Pumped storage needs far too much space to be significant as an energy storage solution for renewables. Sure it is useful, but the amount of space needed to hold the lakes to supply the US through the worst week of the typical years would cover most of the mid-west.
This is probably tracked at the national level generally, though "database of dams" at DDG produces some results.
There's the National Inventory of Dams in the US:
Congress first authorized the U.S. Army Corps of Engineers (USACE) to inventory dams in the United States with the National Dam Inspection Act (Public Law 92-367) of 1972. The NID was first published in 1975, with a few updates as resources permitted over the next ten years. The Water Resources Development Act of 1986 (P.L. 99-662) authorized USACE to maintain and periodically publish an updated NID, with re-authorization and a dedicated funding source provided under the Water Resources Development Act of 1996 (P.L. 104-3). USACE also began close collaboration with the Federal Emergency Management Agency (FEMA) and state regulatory offices to obtain more accurate and complete information. The National Dam Safety and Security Act of 2002 (P.L. 107-310) and the Dam Safety Act of 2006 reauthorized the National Dam Safety Program and included the maintenance and update of the NID by USACE. More recently, the NID was reauthorized as part of the Water Resources Reform and Development Act of 2014 and the Water Resources Development Act of 2018.

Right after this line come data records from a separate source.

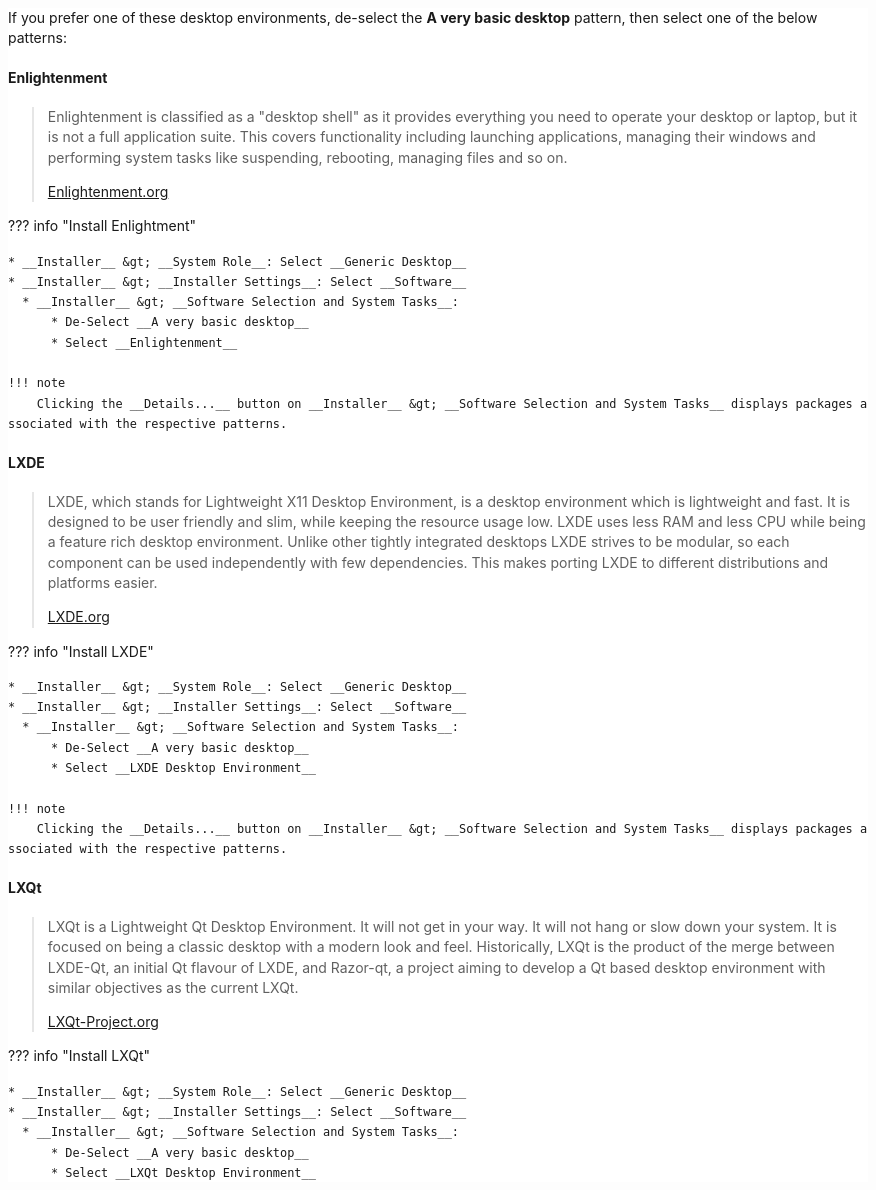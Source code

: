 If you prefer one of these desktop environments, de-select the __A very basic desktop__ pattern, then select one of the below patterns:
#### Enlightenment
> Enlightenment is classified as a "desktop shell" as it provides everything you need to operate your desktop or laptop, but it is not a full application suite. This covers functionality including launching applications, managing their windows and performing system tasks like suspending, rebooting, managing files and so on.
>
>[Enlightenment.org](https://www.enlightenment.org)

??? info "Install Enlightment"

    * __Installer__ &gt; __System Role__: Select __Generic Desktop__
    * __Installer__ &gt; __Installer Settings__: Select __Software__
      * __Installer__ &gt; __Software Selection and System Tasks__:
          * De-Select __A very basic desktop__
          * Select __Enlightenment__
    
    !!! note
        Clicking the __Details...__ button on __Installer__ &gt; __Software Selection and System Tasks__ displays packages associated with the respective patterns. 
#### LXDE
> LXDE, which stands for Lightweight X11 Desktop Environment, is a desktop environment which is lightweight and fast. It is designed to be user friendly and slim, while keeping the resource usage low. LXDE uses less RAM and less CPU while being a feature rich desktop environment. Unlike other tightly integrated desktops LXDE strives to be modular, so each component can be used independently with few dependencies. This makes porting LXDE to different distributions and platforms easier. 
>
> [LXDE.org](http://www.lxde.org/)

??? info "Install LXDE"

    * __Installer__ &gt; __System Role__: Select __Generic Desktop__
    * __Installer__ &gt; __Installer Settings__: Select __Software__
      * __Installer__ &gt; __Software Selection and System Tasks__:
          * De-Select __A very basic desktop__
          * Select __LXDE Desktop Environment__
    
    !!! note
        Clicking the __Details...__ button on __Installer__ &gt; __Software Selection and System Tasks__ displays packages associated with the respective patterns. 
#### LXQt
>  LXQt is a Lightweight Qt Desktop Environment. It will not get in your way. It will not hang or slow down your system. It is focused on being a classic desktop with a modern look and feel.
> Historically, LXQt is the product of the merge between LXDE-Qt, an initial Qt flavour of LXDE, and Razor-qt, a project aiming to develop a Qt based desktop environment with similar objectives as the current LXQt.
>
> [LXQt-Project.org](https://lxqt-project.org)

??? info "Install LXQt"

    * __Installer__ &gt; __System Role__: Select __Generic Desktop__
    * __Installer__ &gt; __Installer Settings__: Select __Software__
      * __Installer__ &gt; __Software Selection and System Tasks__:
          * De-Select __A very basic desktop__
          * Select __LXQt Desktop Environment__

Global Dam Watch: "GDW curates and hosts three leading global dam databases, and provides summary information and links to many additional global, regional and national datasets"
Globale Georeferenced Database of Dams (contrived acronym GOODD) (38,667 records)
Global Reservoir and Dam Database (GRanD) (6,862 records)
Future Hydropower Reservoirs and Dams (FHReD) (3,700 records)
Also lists external datasets, ICOLD (59,071 records), FAO AQUASTAT (14,500), and OpenStreetMap (54,308).
And regional sets: AMBER Atlas/Europe (630,000 records), US National Inventory of Dams (see above) (90,580 records), and more.
That dam is 5.5m according to the linked Wikipedia article. The tens of thousands is a number for those over 15m, so larger than the Lake Tahoe dam. If we are talking all dams, there are around a million worldwide.
Direct link to the study:
Perera, D., Smakhtin, V., Williams, S., North, T., Curry, A., 2021. Ageing Water Storage Infrastructure: An Emerging Global Risk.UNU-INWEH Report Series, Issue 11. United Nations University Institute for Water, Environment and Health, Hamilton, Canada.
https://inweh.unu.edu/ageing-water-storage-infrastructure-an...
And notably what they mean by a large dam: A dam with a height of 15 metres or greater from lowest foundation to crest or a dam between 5 metres and 15 metres impounding more than 3 million cubic metres
The knowledge is already there, it's about funding and not overbuilding what you can't maintain. For the same reasons many bridges are reaching old age/end of life.
We figured out how to build dams and then quickly built a ton of them, without the know-how to assess their safety nor decommission them. And since we built dams so quickly, we ran out of new places to dam, so future generations stopped studying dam construction since there was less work to do. Now we have far fewer people than we need to keep what we have safe, and most are about to reach EOL.
This is the downside of geoengineering, or chasing any engineering trend: it's possible to build amazing things, but we always forget that maintenance in perpetuity is much much harder. Not only is it more challenging work to build things that are sustainable, it's also inherently less flashy than building the next new thing. Meanwhile people begin to rely on these projects and take them for granted. The end result is a ton of risk concentrated on a single point of failure.
Also in the news today is this piece [1] on a deadly flood recently by a dam under construction near the base of the Himalayas in Uttarakhand India. Engineers warned climate change induced glacier melt would cause catastrophic flooding that dams would be unable to withstand, but bureaucrats chose to ignore these warnings.
Basically, don't try to outwit nature.